*Instructions to follow*
With nothing omitted, transcribe the entries exactly as written.

== Segment start ==

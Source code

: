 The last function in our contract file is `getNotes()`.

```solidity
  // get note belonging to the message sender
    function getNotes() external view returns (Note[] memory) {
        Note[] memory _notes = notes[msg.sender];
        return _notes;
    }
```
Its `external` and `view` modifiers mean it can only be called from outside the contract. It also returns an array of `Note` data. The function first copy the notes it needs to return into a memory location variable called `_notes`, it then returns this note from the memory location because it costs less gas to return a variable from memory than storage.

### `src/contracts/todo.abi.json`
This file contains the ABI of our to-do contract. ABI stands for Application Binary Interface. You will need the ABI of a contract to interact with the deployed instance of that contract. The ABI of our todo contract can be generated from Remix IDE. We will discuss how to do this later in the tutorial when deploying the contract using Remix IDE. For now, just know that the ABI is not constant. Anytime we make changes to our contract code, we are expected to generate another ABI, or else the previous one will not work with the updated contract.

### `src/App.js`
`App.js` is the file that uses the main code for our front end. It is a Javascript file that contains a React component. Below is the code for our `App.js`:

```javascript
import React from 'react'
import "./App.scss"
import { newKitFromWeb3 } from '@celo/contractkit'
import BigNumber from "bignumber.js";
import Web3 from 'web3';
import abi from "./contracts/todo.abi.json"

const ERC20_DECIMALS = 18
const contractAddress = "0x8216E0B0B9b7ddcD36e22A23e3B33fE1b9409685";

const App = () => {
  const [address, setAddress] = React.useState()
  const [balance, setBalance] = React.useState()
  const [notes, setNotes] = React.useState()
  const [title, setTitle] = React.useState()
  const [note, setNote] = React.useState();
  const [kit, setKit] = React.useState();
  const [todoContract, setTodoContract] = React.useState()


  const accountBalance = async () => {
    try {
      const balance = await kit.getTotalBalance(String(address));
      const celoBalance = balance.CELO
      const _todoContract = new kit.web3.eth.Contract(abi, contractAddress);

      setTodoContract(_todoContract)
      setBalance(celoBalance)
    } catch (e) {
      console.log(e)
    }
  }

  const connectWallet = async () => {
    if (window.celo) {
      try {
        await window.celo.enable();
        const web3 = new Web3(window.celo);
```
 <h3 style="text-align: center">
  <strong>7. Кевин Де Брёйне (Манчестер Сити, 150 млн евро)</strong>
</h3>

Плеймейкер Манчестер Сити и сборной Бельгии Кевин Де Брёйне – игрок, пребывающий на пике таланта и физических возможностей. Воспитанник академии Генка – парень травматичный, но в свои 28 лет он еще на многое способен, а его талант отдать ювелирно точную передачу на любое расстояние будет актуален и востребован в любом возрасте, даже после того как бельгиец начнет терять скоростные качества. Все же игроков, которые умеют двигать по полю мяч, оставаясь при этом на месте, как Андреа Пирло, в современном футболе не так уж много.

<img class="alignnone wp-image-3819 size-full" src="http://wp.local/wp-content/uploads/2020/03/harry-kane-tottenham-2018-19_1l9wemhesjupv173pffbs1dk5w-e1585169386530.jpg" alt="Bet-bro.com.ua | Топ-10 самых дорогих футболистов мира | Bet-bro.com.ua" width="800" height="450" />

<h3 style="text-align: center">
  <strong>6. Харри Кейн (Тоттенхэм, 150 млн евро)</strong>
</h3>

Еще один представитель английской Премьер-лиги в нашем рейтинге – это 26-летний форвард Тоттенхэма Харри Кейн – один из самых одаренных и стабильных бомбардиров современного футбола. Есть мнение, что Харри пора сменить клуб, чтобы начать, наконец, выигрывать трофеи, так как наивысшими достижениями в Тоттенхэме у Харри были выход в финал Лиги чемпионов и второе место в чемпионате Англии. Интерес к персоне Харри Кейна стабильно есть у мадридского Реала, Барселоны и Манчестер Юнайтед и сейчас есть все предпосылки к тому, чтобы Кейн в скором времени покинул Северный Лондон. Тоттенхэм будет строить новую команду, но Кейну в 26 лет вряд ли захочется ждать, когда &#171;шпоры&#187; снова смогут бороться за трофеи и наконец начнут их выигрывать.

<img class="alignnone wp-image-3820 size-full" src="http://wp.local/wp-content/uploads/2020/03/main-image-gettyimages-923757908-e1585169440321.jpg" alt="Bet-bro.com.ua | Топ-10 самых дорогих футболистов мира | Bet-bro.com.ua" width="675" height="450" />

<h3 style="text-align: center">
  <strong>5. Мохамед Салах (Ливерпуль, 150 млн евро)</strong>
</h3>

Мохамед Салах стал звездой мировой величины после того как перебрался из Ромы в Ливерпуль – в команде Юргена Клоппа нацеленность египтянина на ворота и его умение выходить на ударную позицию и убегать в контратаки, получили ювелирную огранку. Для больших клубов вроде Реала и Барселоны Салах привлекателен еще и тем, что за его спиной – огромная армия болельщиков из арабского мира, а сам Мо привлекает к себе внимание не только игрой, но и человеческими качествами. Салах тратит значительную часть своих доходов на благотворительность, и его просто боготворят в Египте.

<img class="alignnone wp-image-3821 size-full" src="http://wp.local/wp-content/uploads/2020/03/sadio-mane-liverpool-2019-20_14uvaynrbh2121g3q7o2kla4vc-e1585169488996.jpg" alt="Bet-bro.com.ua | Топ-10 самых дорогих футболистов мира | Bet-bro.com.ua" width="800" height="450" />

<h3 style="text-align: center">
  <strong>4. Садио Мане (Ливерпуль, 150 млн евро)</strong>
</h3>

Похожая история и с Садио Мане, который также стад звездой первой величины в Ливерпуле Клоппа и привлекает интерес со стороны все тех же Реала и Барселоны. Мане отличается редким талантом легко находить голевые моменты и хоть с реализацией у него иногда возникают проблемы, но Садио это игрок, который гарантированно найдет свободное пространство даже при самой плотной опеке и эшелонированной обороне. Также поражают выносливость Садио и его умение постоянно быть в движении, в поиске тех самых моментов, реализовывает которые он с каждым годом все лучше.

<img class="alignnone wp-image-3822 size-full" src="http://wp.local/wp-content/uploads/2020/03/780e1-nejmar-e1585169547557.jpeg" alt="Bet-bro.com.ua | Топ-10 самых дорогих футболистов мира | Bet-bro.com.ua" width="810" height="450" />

== Segment end ==

*Task output*
Source code

: The last function in our contract file is `getNotes()`.

```solidity
  // get note belonging to the message sender
    function getNotes() external view returns (Note[] memory) {
        Note[] memory _notes = notes[msg.sender];
        return _notes;
    }
```
Its `external` and `view` modifiers mean it can only be called from outside the contract. It also returns an array of `Note` data. The function first copy the notes it needs to return into a memory location variable called `_notes`, it then returns this note from the memory location because it costs less gas to return a variable from memory than storage.

### `src/contracts/todo.abi.json`
This file contains the ABI of our to-do contract. ABI stands for Application Binary Interface. You will need the ABI of a contract to interact with the deployed instance of that contract. The ABI of our todo contract can be generated from Remix IDE. We will discuss how to do this later in the tutorial when deploying the contract using Remix IDE. For now, just know that the ABI is not constant. Anytime we make changes to our contract code, we are expected to generate another ABI, or else the previous one will not work with the updated contract.

### `src/App.js`
`App.js` is the file that uses the main code for our front end. It is a Javascript file that contains a React component. Below is the code for our `App.js`:

```javascript
import React from 'react'
import "./App.scss"
import { newKitFromWeb3 } from '@celo/contractkit'
import BigNumber from "bignumber.js";
import Web3 from 'web3';
import abi from "./contracts/todo.abi.json"

const ERC20_DECIMALS = 18
const contractAddress = "0x8216E0B0B9b7ddcD36e22A23e3B33fE1b9409685";

const App = () => {
  const [address, setAddress] = React.useState()
  const [balance, setBalance] = React.useState()
  const [notes, setNotes] = React.useState()
  const [title, setTitle] = React.useState()
  const [note, setNote] = React.useState();
  const [kit, setKit] = React.useState();
  const [todoContract, setTodoContract] = React.useState()


  const accountBalance = async () => {
    try {
      const balance = await kit.getTotalBalance(String(address));
      const celoBalance = balance.CELO
      const _todoContract = new kit.web3.eth.Contract(abi, contractAddress);

      setTodoContract(_todoContract)
      setBalance(celoBalance)
    } catch (e) {
      console.log(e)
    }
  }

  const connectWallet = async () => {
    if (window.celo) {
      try {
        await window.celo.enable();
        const web3 = new Web3(window.celo);
```
 <h3 style="text-align: center">
  <strong>7. Кевин Де Брёйне (Манчестер Сити, 150 млн евро)</strong>
</h3>

Плеймейкер Манчестер Сити и сборной Бельгии Кевин Де Брёйне – игрок, пребывающий на пике таланта и физических возможностей. Воспитанник академии Генка – парень травматичный, но в свои 28 лет он еще на многое способен, а его талант отдать ювелирно точную передачу на любое расстояние будет актуален и востребован в любом возрасте, даже после того как бельгиец начнет терять скоростные качества. Все же игроков, которые умеют двигать по полю мяч, оставаясь при этом на месте, как Андреа Пирло, в современном футболе не так уж много.

<img class="alignnone wp-image-3819 size-full" src="http://wp.local/wp-content/uploads/2020/03/harry-kane-tottenham-2018-19_1l9wemhesjupv173pffbs1dk5w-e1585169386530.jpg" alt="Bet-bro.com.ua | Топ-10 самых дорогих футболистов мира | Bet-bro.com.ua" width="800" height="450" />

<h3 style="text-align: center">
  <strong>6. Харри Кейн (Тоттенхэм, 150 млн евро)</strong>
</h3>

Еще один представитель английской Премьер-лиги в нашем рейтинге – это 26-летний форвард Тоттенхэма Харри Кейн – один из самых одаренных и стабильных бомбардиров современного футбола. Есть мнение, что Харри пора сменить клуб, чтобы начать, наконец, выигрывать трофеи, так как наивысшими достижениями в Тоттенхэме у Харри были выход в финал Лиги чемпионов и второе место в чемпионате Англии. Интерес к персоне Харри Кейна стабильно есть у мадридского Реала, Барселоны и Манчестер Юнайтед и сейчас есть все предпосылки к тому, чтобы Кейн в скором времени покинул Северный Лондон. Тоттенхэм будет строить новую команду, но Кейну в 26 лет вряд ли захочется ждать, когда &#171;шпоры&#187; снова смогут бороться за трофеи и наконец начнут их выигрывать.

<img class="alignnone wp-image-3820 size-full" src="http://wp.local/wp-content/uploads/2020/03/main-image-gettyimages-923757908-e1585169440321.jpg" alt="Bet-bro.com.ua | Топ-10 самых дорогих футболистов мира | Bet-bro.com.ua" width="675" height="450" />

<h3 style="text-align: center">
  <strong>5. Мохамед Салах (Ливерпуль, 150 млн евро)</strong>
</h3>

Мохамед Салах стал звездой мировой величины после того как перебрался из Ромы в Ливерпуль – в команде Юргена Клоппа нацеленность египтянина на ворота и его умение выходить на ударную позицию и убегать в контратаки, получили ювелирную огранку. Для больших клубов вроде Реала и Барселоны Салах привлекателен еще и тем, что за его спиной – огромная армия болельщиков из арабского мира, а сам Мо привлекает к себе внимание не только игрой, но и человеческими качествами. Салах тратит значительную часть своих доходов на благотворительность, и его просто боготворят в Египте.

<img class="alignnone wp-image-3821 size-full" src="http://wp.local/wp-content/uploads/2020/03/sadio-mane-liverpool-2019-20_14uvaynrbh2121g3q7o2kla4vc-e1585169488996.jpg" alt="Bet-bro.com.ua | Топ-10 самых дорогих футболистов мира | Bet-bro.com.ua" width="800" height="450" />

<h3 style="text-align: center">
  <strong>4. Садио Мане (Ливерпуль, 150 млн евро)</strong>
</h3>

Похожая история и с Садио Мане, который также стад звездой первой величины в Ливерпуле Клоппа и привлекает интерес со стороны все тех же Реала и Барселоны. Мане отличается редким талантом легко находить голевые моменты и хоть с реализацией у него иногда возникают проблемы, но Садио это игрок, который гарантированно найдет свободное пространство даже при самой плотной опеке и эшелонированной обороне. Также поражают выносливость Садио и его умение постоянно быть в движении, в поиске тех самых моментов, реализовывает которые он с каждым годом все лучше.

<img class="alignnone wp-image-3822 size-full" src="http://wp.local/wp-content/uploads/2020/03/780e1-nejmar-e1585169547557.jpeg" alt="Bet-bro.com.ua | Топ-10 самых дорогих футболистов мира | Bet-bro.com.ua" width="810" height="450" />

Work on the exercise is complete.